= Fish Legal =

Fish Legal, based at Leominster, Herefordshire, is a not-for-profit organisation of dedicated lawyers who use the law on behalf of anglers to fight polluters and others who damage or threaten the water environment. It was founded in 1948 by Patrick Shumack, Esq. as the Anglers Cooperative Association (ACA), but changed its name in 1994 to Anglers Conservation Association.

==Current activities==
Fish Legal fights cases on behalf of its members against perpetrators of the following: all types of water pollution, including sewage pollution (as in the case of Llyn Padarn involving pollution by Welsh Water), agricultural pollution and chemical pollution , over-abstraction, poaching, unlawful navigation, barriers to fish, such as weirs and hydropower schemes designed with inappropriate concern of anglers or fish welfare as in the case referenced here, where Fish legal were acting on behalf of the Pride of Derby & Derbyshire Angling Association to preserve fishing rights of the local weir from impoundment by developers.

Fish Legal has developed freedom of information law to allow its members and the wider public to find out what water companies in England and Wales are discharging into rivers and coastal waters.
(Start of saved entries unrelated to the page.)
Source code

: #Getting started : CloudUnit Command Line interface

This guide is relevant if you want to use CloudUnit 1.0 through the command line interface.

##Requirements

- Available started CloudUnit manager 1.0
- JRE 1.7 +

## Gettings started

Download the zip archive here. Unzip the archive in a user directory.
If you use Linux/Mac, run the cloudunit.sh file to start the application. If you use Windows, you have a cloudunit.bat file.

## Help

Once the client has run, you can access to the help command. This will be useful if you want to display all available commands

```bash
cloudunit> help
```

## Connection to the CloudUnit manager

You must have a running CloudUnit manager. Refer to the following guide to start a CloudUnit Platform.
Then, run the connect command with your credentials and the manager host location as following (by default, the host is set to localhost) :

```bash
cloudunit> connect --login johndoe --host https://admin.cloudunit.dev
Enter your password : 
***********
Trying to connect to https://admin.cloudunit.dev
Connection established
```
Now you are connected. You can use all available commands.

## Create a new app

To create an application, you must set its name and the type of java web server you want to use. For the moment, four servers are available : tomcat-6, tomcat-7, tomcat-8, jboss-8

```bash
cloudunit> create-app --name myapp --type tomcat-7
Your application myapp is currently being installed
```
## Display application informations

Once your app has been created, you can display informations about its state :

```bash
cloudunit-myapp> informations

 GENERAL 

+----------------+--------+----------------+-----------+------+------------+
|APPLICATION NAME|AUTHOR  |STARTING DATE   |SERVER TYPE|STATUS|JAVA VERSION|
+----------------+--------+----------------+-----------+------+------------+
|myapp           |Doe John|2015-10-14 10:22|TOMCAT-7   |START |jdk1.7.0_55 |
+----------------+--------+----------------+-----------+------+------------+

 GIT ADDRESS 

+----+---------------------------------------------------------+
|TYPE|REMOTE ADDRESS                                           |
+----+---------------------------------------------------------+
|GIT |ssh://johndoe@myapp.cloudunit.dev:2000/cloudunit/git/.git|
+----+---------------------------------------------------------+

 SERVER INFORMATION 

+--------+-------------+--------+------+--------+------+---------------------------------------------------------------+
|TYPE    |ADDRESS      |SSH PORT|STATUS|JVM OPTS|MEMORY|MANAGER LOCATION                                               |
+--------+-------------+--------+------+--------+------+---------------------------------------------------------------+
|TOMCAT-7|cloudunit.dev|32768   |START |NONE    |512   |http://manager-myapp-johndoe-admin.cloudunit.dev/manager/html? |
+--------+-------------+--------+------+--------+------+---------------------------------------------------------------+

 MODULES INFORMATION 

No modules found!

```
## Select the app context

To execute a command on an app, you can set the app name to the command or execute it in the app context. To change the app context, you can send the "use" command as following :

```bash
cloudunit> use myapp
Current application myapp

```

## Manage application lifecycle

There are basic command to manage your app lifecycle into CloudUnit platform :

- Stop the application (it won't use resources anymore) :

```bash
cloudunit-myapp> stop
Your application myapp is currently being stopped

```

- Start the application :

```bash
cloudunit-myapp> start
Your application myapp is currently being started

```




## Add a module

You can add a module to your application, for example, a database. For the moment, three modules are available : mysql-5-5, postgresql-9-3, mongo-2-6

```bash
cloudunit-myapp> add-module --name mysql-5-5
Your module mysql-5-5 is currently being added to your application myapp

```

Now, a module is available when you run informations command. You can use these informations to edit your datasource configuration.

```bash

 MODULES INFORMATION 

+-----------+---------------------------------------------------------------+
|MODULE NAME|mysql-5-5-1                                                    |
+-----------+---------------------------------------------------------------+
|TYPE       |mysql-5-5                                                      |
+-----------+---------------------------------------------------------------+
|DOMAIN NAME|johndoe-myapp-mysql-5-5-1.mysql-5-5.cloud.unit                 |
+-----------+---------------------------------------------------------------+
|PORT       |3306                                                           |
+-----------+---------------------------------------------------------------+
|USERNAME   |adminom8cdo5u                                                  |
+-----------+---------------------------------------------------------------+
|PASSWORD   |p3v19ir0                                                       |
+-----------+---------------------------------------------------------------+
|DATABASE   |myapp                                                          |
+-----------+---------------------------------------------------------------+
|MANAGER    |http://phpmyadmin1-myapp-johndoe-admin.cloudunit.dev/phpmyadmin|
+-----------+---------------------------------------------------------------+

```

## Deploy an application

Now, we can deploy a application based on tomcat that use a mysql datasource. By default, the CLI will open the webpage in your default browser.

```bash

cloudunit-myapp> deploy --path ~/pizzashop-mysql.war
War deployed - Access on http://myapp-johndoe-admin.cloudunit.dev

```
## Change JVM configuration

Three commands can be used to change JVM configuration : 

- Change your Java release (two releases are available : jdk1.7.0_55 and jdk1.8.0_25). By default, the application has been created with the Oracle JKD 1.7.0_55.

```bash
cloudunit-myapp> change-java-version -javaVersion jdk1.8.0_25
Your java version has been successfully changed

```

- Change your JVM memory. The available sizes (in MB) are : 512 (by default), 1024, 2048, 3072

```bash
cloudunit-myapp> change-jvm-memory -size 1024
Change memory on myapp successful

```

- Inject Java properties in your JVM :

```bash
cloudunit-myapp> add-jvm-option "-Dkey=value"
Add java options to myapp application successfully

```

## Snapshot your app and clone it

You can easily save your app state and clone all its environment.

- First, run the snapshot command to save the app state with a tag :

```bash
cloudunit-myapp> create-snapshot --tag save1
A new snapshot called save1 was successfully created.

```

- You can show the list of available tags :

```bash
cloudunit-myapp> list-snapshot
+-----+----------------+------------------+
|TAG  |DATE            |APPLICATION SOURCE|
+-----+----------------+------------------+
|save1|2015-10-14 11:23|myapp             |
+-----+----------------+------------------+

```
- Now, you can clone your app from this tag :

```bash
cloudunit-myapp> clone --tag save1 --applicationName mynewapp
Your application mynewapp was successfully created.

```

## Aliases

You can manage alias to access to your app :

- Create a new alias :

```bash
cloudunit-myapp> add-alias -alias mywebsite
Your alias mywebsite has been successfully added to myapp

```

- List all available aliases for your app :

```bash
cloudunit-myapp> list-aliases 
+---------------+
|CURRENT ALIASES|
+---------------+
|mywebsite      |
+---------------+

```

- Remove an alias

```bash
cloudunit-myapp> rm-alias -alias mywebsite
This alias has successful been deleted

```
In Fish Legal and Emily Shirley v Information Commissioner, United Utilities plc, Yorkshire Water Services Ltd, Southern Water Services Ltd and the Secretary of State for the Environment, Food and Rural Affairs [2015 UKUT 0052 9AAC0] the Upper Tribunal decided that water companies were public authorities for the purposes of the Environmental Information Regulations 2004 and, as such, should disclose environmental information that they hold on request. Questions in the case were referred to the Court of Justice of the European Union (CJEU), in order to determine the correct implementation of the Environmental Information Directive. The CJEU ruling (case C-279/12) stated that the water companies provide "public services relating to the environment" under the control of a public body and therefore should be treated as "public bodies" for the purposes of all the environmental information they hold. Their obligation to provide environmental information to the public is limited to information related to the public services which they provide in the environmental field. The Information Commissioner published new guidance on the regulations as a result of the case.

In 2015, Fish Legal joined with the Angling Trust and WWF UK in a judicial review of Defra and the Environment Agency for their lack of use of Water Protection Zones to protect fisheries from agricultural pollution.

In Scotland, Fish Legal has worked with Scottish charity the Sustainable Inshore Fisheries Trust (SIFT) to develop an ‘Aquaculture Toolkit’ to help communities to better police salmon farms to make sure they do not cause damage to local wild salmon and sea trout populations.

==Formation of the Angling Trust==
After two years of discussion in 2009, six angling organisations merged to create the Angling Trust. These were the Anglers Conservation Association (now Fish Legal), Fisheries and Angling Conservation Trust (FACT), National Association of Fisheries and Angling Consultatives (NAFAC), National Federation of Anglers (NFA), National Federation of Sea Anglers (NFSA), and the Specialist Anglers' Alliance (SAA). The Salmon & Trout Association (S&TA) pulled out of the merger consultations because they wished to keep their charitable status and charities are not allowed to merge under the Laws of England and Wales.